梨野(りの)氏と大浜(おばま)氏との電話の遣り取り




 「時事斜断」
                                        坂本 邦雄



 最近メキシコのConsulta Mitofsky (CM)社が行った世論調査の結果に依れば、吾がルーゴ大統領は汎米諸国元首の中で、コロンビア、ブラジル、エクアドルの各大統領の70%、ベネズエラ及びメキシコ両大統領夫々の64%と62%に次いで四番目の人気者(60%)に挙がっている。なお、ボリビアのモラレスとエルサルバドルのサカ両大統領が各々56%を以って此れに続く(EFE通信)。

 然し、此れは一見結構なことで外面(そとづら)は大変宜しい話しであるが、国内の実情は大分違って日毎(ひごと)にエスカレートする強盗や殺人事件、官庁に於ける詐欺や汚職、収賄警察官、 鉄面皮なドロボウや罪人の即時釈放等々を日常見せ付けられている一般市民には遣り切れない気がするのである。此の辺の国民の微妙な感情はアンケート等では決して反映されない。此の鬱憤を晴らすのに、元来陽気でジョークの好きなパラグアイの人達は笑話しやユーモアで気を紛らすのである。
其の一つが此の度アメリカの第44代目大統領に就任した大浜氏(バラク・オバマ)とパラグアイ政界の黒幕で野党UNACEの党首梨野氏(リノ・オビエド)との間で最近あった 次の嘘の様な本当の様な電話の遣り取りである。
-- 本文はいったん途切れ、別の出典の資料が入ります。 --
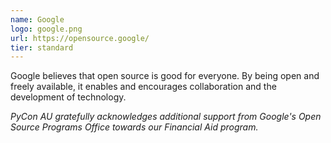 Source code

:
 ```yaml
---
name: Google
logo: google.png
url: https://opensource.google/
tier: standard
---
```


Google believes that open source is good for everyone. By being open and freely available, it enables and encourages collaboration and the development of technology.

_PyCon AU gratefully acknowledges additional support from Google's Open Source Programs Office towards our Financial Aid program._
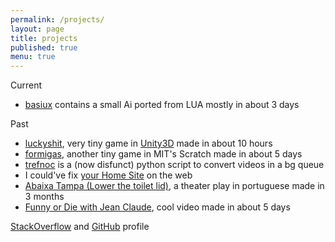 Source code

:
 ```yaml
---
permalink: /projects/
layout: page
title: projects
published: true
menu: true
---
```


Current

- [basiux](http://basiux.org) contains a small Ai ported from LUA mostly in about 3 days

Past

- [luckyshit](/luckyshit), very tiny game in [Unity3D](http://answers.unity3d.com/users/822/cawas.html) made in about 10 hours
- [formigas](http://scratch.mit.edu/projects/17273607/#player), another tiny game in MIT's Scratch made in about 5 days
- [trefnoc](/trefnoc) is a (now disfunct) python script to convert videos in a bg queue
- I could've fix [your Home Site](/your-home) on the web
- [Abaixa Tampa (Lower the toilet lid)](http://abaixatampa.wordpress.com/), a theater play in portuguese made in 3 months
- [Funny or Die with Jean Claude](http://www.funnyordie.com/videos/f6f674e14c/just-a-regular-damme-day), cool video made in about 5 days

[StackOverflow](http://careers.stackoverflow.com/cauerego) and [GitHub](https://github.com/cauerego) profile
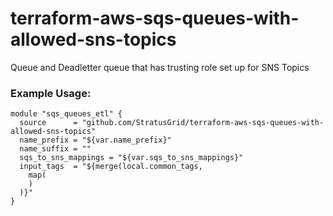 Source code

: # terraform-aws-sqs-queues-with-allowed-sns-topics
Queue and Deadletter queue that has trusting role set up for SNS Topics

### Example Usage:
```
module "sqs_queues_etl" {
  source      = "github.com/StratusGrid/terraform-aws-sqs-queues-with-allowed-sns-topics"
  name_prefix = "${var.name_prefix}"
  name_suffix = ""
  sqs_to_sns_mappings = "${var.sqs_to_sns_mappings}"
  input_tags  = "${merge(local.common_tags,
    map(
    )
  )}"
}
``` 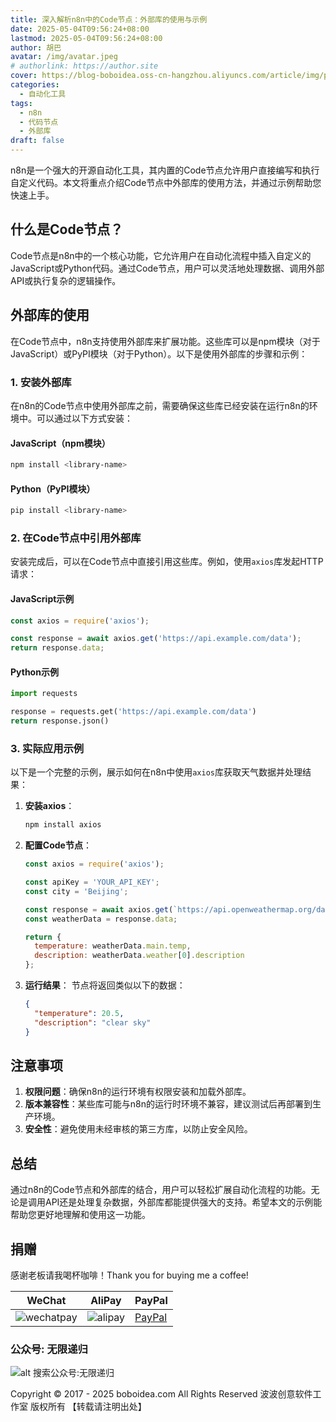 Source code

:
 ```yaml
---
title: 深入解析n8n中的Code节点：外部库的使用与示例
date: 2025-05-04T09:56:24+08:00
lastmod: 2025-05-04T09:56:24+08:00
author: 胡巴
avatar: /img/avatar.jpeg
# authorlink: https://author.site
cover: https://blog-boboidea.oss-cn-hangzhou.aliyuncs.com/article/img/posts/auto1/%E5%93%94%E5%93%A9%E5%93%94%E5%93%A9%E4%B8%8A%E6%90%9C%E9%9B%86%E7%9A%84%E7%BE%8E%E5%9B%BD%E8%89%B2%E5%9B%BE_1-1000/5.jpg
categories:
  - 自动化工具
tags:
  - n8n
  - 代码节点
  - 外部库
draft: false
---
```


n8n是一个强大的开源自动化工具，其内置的Code节点允许用户直接编写和执行自定义代码。本文将重点介绍Code节点中外部库的使用方法，并通过示例帮助您快速上手。

<!--more-->

## 什么是Code节点？

Code节点是n8n中的一个核心功能，它允许用户在自动化流程中插入自定义的JavaScript或Python代码。通过Code节点，用户可以灵活地处理数据、调用外部API或执行复杂的逻辑操作。

## 外部库的使用

在Code节点中，n8n支持使用外部库来扩展功能。这些库可以是npm模块（对于JavaScript）或PyPI模块（对于Python）。以下是使用外部库的步骤和示例：

### 1. 安装外部库
在n8n的Code节点中使用外部库之前，需要确保这些库已经安装在运行n8n的环境中。可以通过以下方式安装：

#### JavaScript（npm模块）
```bash
npm install <library-name>
```

#### Python（PyPI模块）
```bash
pip install <library-name>
```

### 2. 在Code节点中引用外部库
安装完成后，可以在Code节点中直接引用这些库。例如，使用`axios`库发起HTTP请求：

#### JavaScript示例
```javascript
const axios = require('axios');

const response = await axios.get('https://api.example.com/data');
return response.data;
```

#### Python示例
```python
import requests

response = requests.get('https://api.example.com/data')
return response.json()
```

### 3. 实际应用示例
以下是一个完整的示例，展示如何在n8n中使用`axios`库获取天气数据并处理结果：

1. **安装axios**：
   ```bash
   npm install axios
   ```

2. **配置Code节点**：
   ```javascript
   const axios = require('axios');

   const apiKey = 'YOUR_API_KEY';
   const city = 'Beijing';

   const response = await axios.get(`https://api.openweathermap.org/data/2.5/weather?q=${city}&appid=${apiKey}`);
   const weatherData = response.data;

   return {
     temperature: weatherData.main.temp,
     description: weatherData.weather[0].description
   };
   ```

3. **运行结果**：
   节点将返回类似以下的数据：
   ```json
   {
     "temperature": 20.5,
     "description": "clear sky"
   }
   ```

## 注意事项
1. **权限问题**：确保n8n的运行环境有权限安装和加载外部库。
2. **版本兼容性**：某些库可能与n8n的运行时环境不兼容，建议测试后再部署到生产环境。
3. **安全性**：避免使用未经审核的第三方库，以防止安全风险。

## 总结
通过n8n的Code节点和外部库的结合，用户可以轻松扩展自动化流程的功能。无论是调用API还是处理复杂数据，外部库都能提供强大的支持。希望本文的示例能帮助您更好地理解和使用这一功能。

<!--qr_code-->

## 捐赠

感谢老板请我喝杯咖啡！Thank you for buying me a coffee!

| WeChat | AliPay | PayPal |
| --- | --- | --- |
| ![wechatpay](https://blog-boboidea.oss-cn-hangzhou.aliyuncs.com/pay/wechat_%E6%94%B6%E6%AC%BE%E7%A0%81.jpg) | ![alipay](https://blog-boboidea.oss-cn-hangzhou.aliyuncs.com/pay/alipay.jpg) | [PayPal](https://paypal.me/JianboQin?country.x=C2&locale.x=zh_XC) |

### 公众号: 无限递归

![alt 搜索公众号:无限递归](https://blog-boboidea.oss-cn-hangzhou.aliyuncs.com/article/img/gongzhonghao.jpeg "无限递归")

<!--declare-declare-->

Copyright &copy; 2017 - 2025 boboidea.com All Rights Reserved 波波创意软件工作室 版权所有 【转载请注明出处】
  * 大浜:ハロー梨野さん、20日の就任式には来て貰えなかったネ。前任者のジョージが コンドリッサ(前国務長官)に招待状を出す様にしかと申し付けておいたと言ってたが届かなかったのかネ?。
 
 * 梨野:ヤーヤー、どうも大浜さんお電話有難う。折角の御招待は確かに戴いたが丁度、当日は私の郷里フアン・デメナの鎮守の祭で、元騎兵出身の私の趣味であるジャジャ馬馴らしの行事等でどうしても抜けられず、大変失礼したがご勘弁請う。
 其れは其れとして、此の度は大統領ご就任本当におめでとう、心より御成功を祈ります。

 * 大浜:有難う。でも残念でしたネ。何時か早い機会に是非お会いしたいですネ。ウチのアスンシオン大使館の連中は例の「パラグアイ三月事件(marzo paraguayo)」とか云われている嘗ての問題に大分関係した様な話を聞いているのでネ。

 * 梨野:そうなんですょー、大浜さん!!。私は「パラグアイ三月事件」の暴挙を私利の為に貴国大使館の助けで策謀した。然も未だに問責される事もなく天下御免で其処等を大手を振って歩いている恥知らずのナラズ者や悪漢連に関する山程の証拠書類を持っているのですょ!!。

  * 大浜:ヘェー!、梨野さんソリャ重大事だ!。良くお話しを承(うけたまわ)らねばならない…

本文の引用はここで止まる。